_Source material_.
● ● ●
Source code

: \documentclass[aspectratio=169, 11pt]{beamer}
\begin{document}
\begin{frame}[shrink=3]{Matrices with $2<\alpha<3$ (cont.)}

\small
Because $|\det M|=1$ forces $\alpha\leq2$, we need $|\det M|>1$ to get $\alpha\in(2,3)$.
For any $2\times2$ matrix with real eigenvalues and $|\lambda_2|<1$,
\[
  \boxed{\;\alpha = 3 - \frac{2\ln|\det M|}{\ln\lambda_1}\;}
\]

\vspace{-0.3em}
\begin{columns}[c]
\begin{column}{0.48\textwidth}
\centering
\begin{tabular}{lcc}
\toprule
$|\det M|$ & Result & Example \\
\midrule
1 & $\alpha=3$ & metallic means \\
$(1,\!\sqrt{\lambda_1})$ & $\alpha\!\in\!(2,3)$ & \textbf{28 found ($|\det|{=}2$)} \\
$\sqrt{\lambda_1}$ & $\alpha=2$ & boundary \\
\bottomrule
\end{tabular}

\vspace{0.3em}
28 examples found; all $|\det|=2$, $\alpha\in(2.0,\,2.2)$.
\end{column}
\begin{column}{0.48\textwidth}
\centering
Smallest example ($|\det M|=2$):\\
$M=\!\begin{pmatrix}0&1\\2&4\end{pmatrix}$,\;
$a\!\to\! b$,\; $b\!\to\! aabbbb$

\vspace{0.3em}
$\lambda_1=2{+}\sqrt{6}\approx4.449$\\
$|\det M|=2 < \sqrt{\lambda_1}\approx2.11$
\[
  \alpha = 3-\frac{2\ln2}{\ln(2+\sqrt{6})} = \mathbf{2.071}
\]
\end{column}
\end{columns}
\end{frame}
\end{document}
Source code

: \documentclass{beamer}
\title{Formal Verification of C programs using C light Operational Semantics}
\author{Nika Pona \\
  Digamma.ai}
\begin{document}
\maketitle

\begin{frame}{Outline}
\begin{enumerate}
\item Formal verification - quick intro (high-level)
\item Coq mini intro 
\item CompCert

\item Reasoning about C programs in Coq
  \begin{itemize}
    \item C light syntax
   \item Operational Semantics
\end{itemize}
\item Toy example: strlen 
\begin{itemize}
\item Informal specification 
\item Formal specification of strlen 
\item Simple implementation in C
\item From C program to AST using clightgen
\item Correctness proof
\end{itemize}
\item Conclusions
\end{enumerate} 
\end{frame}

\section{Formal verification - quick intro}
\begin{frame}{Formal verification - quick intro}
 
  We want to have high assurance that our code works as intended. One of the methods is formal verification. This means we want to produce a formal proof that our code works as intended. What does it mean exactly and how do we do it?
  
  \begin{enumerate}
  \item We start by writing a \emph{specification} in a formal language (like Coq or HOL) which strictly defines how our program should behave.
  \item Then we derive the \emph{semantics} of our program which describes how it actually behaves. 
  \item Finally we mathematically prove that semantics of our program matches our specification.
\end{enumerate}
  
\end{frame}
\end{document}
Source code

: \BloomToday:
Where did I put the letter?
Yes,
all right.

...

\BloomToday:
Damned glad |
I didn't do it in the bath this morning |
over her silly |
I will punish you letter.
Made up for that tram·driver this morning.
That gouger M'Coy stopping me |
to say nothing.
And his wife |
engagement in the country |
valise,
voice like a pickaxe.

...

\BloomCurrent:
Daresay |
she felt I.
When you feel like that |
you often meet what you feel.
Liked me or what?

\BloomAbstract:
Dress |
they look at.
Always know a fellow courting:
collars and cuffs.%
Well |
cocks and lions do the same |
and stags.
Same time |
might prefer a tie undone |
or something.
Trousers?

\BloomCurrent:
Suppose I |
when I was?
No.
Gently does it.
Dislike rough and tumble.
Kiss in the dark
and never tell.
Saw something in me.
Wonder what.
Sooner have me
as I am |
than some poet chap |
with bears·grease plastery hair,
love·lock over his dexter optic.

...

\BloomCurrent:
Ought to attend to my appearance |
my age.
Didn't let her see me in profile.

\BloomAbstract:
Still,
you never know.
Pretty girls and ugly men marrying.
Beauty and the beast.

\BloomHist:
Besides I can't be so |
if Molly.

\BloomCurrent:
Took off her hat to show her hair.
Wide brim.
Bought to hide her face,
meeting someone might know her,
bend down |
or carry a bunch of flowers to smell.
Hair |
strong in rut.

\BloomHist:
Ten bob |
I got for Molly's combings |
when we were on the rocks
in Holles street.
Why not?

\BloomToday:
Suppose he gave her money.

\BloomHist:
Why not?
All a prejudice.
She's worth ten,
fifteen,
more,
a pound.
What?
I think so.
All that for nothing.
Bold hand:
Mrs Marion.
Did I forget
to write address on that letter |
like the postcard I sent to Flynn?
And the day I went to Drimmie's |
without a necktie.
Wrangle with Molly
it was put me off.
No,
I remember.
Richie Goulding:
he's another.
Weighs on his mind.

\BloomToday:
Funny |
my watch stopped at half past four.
● ● ●
_Task description_. The data above should be reproduced in full and exactly.

_Solution to the problem_.
Source code

: \documentclass[aspectratio=169, 11pt]{beamer}
\begin{document}
\begin{frame}[shrink=3]{Matrices with $2<\alpha<3$ (cont.)}

\small
Because $|\det M|=1$ forces $\alpha\leq2$, we need $|\det M|>1$ to get $\alpha\in(2,3)$.
For any $2\times2$ matrix with real eigenvalues and $|\lambda_2|<1$,
\[
  \boxed{\;\alpha = 3 - \frac{2\ln|\det M|}{\ln\lambda_1}\;}
\]

\vspace{-0.3em}
\begin{columns}[c]
\begin{column}{0.48\textwidth}
\centering
\begin{tabular}{lcc}
\toprule
$|\det M|$ & Result & Example \\
\midrule
1 & $\alpha=3$ & metallic means \\
$(1,\!\sqrt{\lambda_1})$ & $\alpha\!\in\!(2,3)$ & \textbf{28 found ($|\det|{=}2$)} \\
$\sqrt{\lambda_1}$ & $\alpha=2$ & boundary \\
\bottomrule
\end{tabular}

\vspace{0.3em}
28 examples found; all $|\det|=2$, $\alpha\in(2.0,\,2.2)$.
\end{column}
\begin{column}{0.48\textwidth}
\centering
Smallest example ($|\det M|=2$):\\
$M=\!\begin{pmatrix}0&1\\2&4\end{pmatrix}$,\;
$a\!\to\! b$,\; $b\!\to\! aabbbb$

\vspace{0.3em}
$\lambda_1=2{+}\sqrt{6}\approx4.449$\\
$|\det M|=2 < \sqrt{\lambda_1}\approx2.11$
\[
  \alpha = 3-\frac{2\ln2}{\ln(2+\sqrt{6})} = \mathbf{2.071}
\]
\end{column}
\end{columns}
\end{frame}
\end{document}
Source code

: \documentclass{beamer}
\title{Formal Verification of C programs using C light Operational Semantics}
\author{Nika Pona \\
  Digamma.ai}
\begin{document}
\maketitle

\begin{frame}{Outline}
\begin{enumerate}
\item Formal verification - quick intro (high-level)
\item Coq mini intro 
\item CompCert

\item Reasoning about C programs in Coq
  \begin{itemize}
    \item C light syntax
   \item Operational Semantics
\end{itemize}
\item Toy example: strlen 
\begin{itemize}
\item Informal specification 
\item Formal specification of strlen 
\item Simple implementation in C
\item From C program to AST using clightgen
\item Correctness proof
\end{itemize}
\item Conclusions
\end{enumerate} 
\end{frame}

\section{Formal verification - quick intro}
\begin{frame}{Formal verification - quick intro}
 
  We want to have high assurance that our code works as intended. One of the methods is formal verification. This means we want to produce a formal proof that our code works as intended. What does it mean exactly and how do we do it?
  
  \begin{enumerate}
  \item We start by writing a \emph{specification} in a formal language (like Coq or HOL) which strictly defines how our program should behave.
  \item Then we derive the \emph{semantics} of our program which describes how it actually behaves. 
  \item Finally we mathematically prove that semantics of our program matches our specification.
\end{enumerate}
  
\end{frame}
\end{document}
Source code

: \BloomToday:
Where did I put the letter?
Yes,
all right.

...

\BloomToday:
Damned glad |
I didn't do it in the bath this morning |
over her silly |
I will punish you letter.
Made up for that tram·driver this morning.
That gouger M'Coy stopping me |
to say nothing.
And his wife |
engagement in the country |
valise,
voice like a pickaxe.

...

\BloomCurrent:
Daresay |
she felt I.
When you feel like that |
you often meet what you feel.
Liked me or what?

\BloomAbstract:
Dress |
they look at.
Always know a fellow courting:
collars and cuffs.%
Well |
cocks and lions do the same |
and stags.
Same time |
might prefer a tie undone |
or something.
Trousers?

\BloomCurrent:
Suppose I |
when I was?
No.
Gently does it.
Dislike rough and tumble.
Kiss in the dark
and never tell.
Saw something in me.
Wonder what.
Sooner have me
as I am |
than some poet chap |
with bears·grease plastery hair,
love·lock over his dexter optic.

...

\BloomCurrent:
Ought to attend to my appearance |
my age.
Didn't let her see me in profile.

\BloomAbstract:
Still,
you never know.
Pretty girls and ugly men marrying.
Beauty and the beast.

\BloomHist:
Besides I can't be so |
if Molly.

\BloomCurrent:
Took off her hat to show her hair.
Wide brim.
Bought to hide her face,
meeting someone might know her,
bend down |
or carry a bunch of flowers to smell.
Hair |
strong in rut.

\BloomHist:
Ten bob |
I got for Molly's combings |
when we were on the rocks
in Holles street.
Why not?

\BloomToday:
Suppose he gave her money.

\BloomHist:
Why not?
All a prejudice.
She's worth ten,
fifteen,
more,
a pound.
What?
I think so.
All that for nothing.
Bold hand:
Mrs Marion.
Did I forget
to write address on that letter |
like the postcard I sent to Flynn?
And the day I went to Drimmie's |
without a necktie.
Wrangle with Molly
it was put me off.
No,
I remember.
Richie Goulding:
he's another.
Weighs on his mind.

\BloomToday:
Funny |
my watch stopped at half past four.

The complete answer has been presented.